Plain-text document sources

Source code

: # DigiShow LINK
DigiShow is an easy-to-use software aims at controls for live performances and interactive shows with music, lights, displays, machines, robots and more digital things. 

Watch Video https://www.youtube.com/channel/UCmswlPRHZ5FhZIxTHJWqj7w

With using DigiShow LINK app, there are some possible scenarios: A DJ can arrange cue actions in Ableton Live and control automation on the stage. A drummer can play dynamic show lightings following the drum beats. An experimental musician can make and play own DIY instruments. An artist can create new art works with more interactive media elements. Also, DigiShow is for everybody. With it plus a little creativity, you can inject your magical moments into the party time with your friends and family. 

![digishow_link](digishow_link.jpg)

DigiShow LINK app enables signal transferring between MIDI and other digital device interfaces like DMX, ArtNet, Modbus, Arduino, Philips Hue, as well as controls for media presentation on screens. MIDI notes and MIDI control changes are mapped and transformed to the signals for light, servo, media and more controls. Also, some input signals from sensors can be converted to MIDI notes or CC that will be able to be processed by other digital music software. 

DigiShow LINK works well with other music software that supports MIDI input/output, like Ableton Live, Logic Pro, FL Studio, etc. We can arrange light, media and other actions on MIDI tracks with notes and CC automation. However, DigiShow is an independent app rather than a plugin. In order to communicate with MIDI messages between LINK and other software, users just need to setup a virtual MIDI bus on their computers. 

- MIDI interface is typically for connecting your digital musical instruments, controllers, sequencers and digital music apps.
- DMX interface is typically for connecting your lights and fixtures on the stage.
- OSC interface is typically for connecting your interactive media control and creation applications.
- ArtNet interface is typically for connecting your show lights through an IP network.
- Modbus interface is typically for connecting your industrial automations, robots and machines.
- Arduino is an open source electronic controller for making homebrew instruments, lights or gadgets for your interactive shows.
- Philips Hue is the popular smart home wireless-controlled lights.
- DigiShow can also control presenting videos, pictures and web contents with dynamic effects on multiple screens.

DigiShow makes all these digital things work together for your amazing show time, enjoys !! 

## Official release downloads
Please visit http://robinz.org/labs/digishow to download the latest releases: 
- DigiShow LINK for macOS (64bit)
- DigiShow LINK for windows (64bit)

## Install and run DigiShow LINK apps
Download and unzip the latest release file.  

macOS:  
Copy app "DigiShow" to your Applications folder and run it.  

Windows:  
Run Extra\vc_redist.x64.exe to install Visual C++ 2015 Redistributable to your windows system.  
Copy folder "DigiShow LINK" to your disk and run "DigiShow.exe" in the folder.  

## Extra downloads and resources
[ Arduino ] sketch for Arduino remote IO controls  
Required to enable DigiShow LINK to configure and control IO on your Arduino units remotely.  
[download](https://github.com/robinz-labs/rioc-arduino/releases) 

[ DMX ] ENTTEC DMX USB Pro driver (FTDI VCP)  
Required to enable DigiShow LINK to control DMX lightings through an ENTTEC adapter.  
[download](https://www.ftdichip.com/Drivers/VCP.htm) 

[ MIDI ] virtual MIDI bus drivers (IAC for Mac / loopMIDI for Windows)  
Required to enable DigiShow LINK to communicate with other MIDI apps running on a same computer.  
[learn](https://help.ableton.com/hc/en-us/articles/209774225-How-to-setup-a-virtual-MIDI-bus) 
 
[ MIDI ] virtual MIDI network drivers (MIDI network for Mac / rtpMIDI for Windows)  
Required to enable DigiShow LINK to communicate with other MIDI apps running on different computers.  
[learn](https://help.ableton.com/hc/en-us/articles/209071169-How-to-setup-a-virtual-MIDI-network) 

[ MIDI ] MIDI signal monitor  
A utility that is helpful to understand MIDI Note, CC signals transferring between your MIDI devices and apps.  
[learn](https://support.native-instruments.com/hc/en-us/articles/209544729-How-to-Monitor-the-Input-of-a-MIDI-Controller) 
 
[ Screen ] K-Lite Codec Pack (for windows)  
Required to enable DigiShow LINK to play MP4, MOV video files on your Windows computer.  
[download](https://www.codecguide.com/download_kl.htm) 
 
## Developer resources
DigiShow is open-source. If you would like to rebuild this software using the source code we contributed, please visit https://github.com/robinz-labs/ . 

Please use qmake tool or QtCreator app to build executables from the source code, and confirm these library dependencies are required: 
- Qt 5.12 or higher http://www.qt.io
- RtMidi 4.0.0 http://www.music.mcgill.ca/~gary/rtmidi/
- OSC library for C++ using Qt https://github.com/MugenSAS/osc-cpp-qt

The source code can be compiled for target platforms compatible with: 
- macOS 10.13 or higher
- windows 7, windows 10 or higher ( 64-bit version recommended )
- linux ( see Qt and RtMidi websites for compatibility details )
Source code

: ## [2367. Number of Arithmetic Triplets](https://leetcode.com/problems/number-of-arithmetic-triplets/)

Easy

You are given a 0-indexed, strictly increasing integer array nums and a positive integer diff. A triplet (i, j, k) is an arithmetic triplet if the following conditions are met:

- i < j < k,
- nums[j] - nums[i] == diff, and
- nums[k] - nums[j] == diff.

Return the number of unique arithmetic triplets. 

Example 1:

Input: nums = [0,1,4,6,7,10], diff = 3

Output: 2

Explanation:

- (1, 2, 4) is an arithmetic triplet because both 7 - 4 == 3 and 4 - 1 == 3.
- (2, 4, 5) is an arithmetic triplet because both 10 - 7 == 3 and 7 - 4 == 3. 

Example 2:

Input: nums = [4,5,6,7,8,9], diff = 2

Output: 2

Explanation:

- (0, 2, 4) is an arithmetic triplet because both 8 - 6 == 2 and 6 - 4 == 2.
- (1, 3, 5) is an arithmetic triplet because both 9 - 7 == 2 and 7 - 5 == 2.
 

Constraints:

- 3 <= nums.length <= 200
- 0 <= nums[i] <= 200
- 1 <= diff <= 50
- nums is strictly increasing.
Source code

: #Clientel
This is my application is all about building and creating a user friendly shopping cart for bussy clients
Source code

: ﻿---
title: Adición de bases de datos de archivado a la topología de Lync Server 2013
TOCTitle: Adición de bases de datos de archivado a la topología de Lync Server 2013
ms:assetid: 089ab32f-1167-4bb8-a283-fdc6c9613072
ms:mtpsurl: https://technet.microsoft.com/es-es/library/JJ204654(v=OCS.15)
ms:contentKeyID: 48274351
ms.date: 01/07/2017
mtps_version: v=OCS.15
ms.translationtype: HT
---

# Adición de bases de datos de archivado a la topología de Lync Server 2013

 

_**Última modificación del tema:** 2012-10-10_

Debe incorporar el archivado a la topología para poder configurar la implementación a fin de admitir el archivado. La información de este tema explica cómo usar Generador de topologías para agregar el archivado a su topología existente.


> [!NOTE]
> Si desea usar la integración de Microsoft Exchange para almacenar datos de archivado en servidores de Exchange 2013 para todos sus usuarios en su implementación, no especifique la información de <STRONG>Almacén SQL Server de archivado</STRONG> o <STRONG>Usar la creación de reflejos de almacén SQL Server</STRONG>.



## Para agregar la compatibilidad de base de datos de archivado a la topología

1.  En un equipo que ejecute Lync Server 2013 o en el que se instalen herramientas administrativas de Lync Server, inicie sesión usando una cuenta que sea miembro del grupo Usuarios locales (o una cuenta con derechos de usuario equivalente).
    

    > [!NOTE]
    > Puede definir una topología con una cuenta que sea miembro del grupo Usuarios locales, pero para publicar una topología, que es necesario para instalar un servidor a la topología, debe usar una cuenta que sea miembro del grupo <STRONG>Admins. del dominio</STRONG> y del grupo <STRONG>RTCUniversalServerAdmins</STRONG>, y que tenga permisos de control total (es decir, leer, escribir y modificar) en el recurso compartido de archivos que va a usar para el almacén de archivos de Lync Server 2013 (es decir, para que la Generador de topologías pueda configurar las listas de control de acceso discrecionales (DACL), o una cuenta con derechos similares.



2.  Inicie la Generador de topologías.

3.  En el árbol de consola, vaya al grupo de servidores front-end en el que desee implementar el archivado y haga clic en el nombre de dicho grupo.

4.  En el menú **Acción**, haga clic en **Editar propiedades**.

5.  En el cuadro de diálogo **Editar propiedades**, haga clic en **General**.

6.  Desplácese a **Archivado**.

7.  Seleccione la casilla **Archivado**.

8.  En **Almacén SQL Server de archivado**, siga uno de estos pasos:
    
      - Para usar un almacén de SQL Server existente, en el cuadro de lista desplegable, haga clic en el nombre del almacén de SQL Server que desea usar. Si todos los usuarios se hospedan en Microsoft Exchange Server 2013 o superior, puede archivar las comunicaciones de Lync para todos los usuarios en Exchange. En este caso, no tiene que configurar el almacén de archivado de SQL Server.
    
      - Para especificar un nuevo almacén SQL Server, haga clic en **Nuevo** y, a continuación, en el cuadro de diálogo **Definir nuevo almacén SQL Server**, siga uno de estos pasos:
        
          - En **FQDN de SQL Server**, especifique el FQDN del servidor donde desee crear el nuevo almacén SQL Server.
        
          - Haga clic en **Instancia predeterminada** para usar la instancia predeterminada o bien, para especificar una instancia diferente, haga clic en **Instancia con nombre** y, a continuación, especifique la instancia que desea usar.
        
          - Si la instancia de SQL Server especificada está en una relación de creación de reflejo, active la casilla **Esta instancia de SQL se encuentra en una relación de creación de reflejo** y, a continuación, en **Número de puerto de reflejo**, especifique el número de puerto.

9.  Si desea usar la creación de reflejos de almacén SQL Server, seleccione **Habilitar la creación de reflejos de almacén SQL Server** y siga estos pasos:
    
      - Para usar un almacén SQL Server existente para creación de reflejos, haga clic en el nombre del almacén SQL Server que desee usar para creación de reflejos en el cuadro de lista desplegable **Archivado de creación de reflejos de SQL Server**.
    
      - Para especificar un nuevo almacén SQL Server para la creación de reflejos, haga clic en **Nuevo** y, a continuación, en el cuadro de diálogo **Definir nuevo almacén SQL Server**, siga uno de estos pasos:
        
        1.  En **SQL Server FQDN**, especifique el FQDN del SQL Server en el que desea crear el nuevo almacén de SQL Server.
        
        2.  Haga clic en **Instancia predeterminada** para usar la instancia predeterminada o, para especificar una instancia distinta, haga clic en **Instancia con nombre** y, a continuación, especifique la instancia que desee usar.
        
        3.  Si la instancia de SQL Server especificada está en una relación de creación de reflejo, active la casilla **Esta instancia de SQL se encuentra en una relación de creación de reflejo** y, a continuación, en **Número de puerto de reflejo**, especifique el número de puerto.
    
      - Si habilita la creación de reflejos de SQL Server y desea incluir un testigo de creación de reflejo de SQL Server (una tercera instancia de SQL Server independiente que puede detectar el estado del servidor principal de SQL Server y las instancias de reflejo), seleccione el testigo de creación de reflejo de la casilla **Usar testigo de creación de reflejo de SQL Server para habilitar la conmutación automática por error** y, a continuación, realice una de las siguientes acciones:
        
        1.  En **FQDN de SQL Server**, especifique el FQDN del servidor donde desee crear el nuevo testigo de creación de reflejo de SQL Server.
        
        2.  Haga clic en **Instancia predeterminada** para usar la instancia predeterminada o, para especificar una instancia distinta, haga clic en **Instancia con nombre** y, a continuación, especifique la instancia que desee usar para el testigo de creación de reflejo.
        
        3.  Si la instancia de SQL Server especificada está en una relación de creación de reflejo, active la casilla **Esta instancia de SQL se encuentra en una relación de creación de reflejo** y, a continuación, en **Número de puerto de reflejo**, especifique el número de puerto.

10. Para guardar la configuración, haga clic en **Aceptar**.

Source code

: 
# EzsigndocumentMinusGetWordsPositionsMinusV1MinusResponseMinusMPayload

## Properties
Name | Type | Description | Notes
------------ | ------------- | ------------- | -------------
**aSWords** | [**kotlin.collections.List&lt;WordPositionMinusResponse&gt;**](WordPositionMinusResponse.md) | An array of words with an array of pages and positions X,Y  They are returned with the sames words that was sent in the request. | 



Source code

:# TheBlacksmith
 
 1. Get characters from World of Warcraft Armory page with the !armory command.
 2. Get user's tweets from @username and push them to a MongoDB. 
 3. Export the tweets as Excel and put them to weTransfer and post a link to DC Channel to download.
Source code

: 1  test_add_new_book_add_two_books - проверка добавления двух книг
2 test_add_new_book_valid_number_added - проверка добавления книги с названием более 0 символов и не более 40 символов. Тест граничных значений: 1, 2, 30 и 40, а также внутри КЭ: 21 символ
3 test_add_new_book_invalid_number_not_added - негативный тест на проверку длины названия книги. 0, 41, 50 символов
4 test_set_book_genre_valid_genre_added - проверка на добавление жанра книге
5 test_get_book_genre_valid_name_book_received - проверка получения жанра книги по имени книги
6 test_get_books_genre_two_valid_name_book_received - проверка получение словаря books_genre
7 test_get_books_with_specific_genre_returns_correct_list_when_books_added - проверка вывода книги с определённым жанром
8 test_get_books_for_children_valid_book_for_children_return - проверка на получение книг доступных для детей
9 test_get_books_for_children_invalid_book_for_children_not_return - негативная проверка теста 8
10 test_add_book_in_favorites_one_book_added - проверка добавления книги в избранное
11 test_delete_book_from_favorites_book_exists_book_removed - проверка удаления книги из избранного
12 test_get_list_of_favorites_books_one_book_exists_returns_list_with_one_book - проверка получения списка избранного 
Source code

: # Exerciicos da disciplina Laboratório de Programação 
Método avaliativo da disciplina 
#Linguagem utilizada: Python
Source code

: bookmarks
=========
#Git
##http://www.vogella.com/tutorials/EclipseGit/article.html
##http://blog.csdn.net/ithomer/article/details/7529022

#### [Your instructions]
Please report every line in the entries above that holds the string "lightings".

#### [Task solution]
With using DigiShow LINK app, there are some possible scenarios: A DJ can arrange cue actions in Ableton Live and control automation on the stage. A drummer can play dynamic show lightings following the drum beats. An experimental musician can make and play own DIY instruments. An artist can create new art works with more interactive media elements. Also, DigiShow is for everybody. With it plus a little creativity, you can inject your magical moments into the party time with your friends and family. 
Required to enable DigiShow LINK to control DMX lightings through an ENTTEC adapter.  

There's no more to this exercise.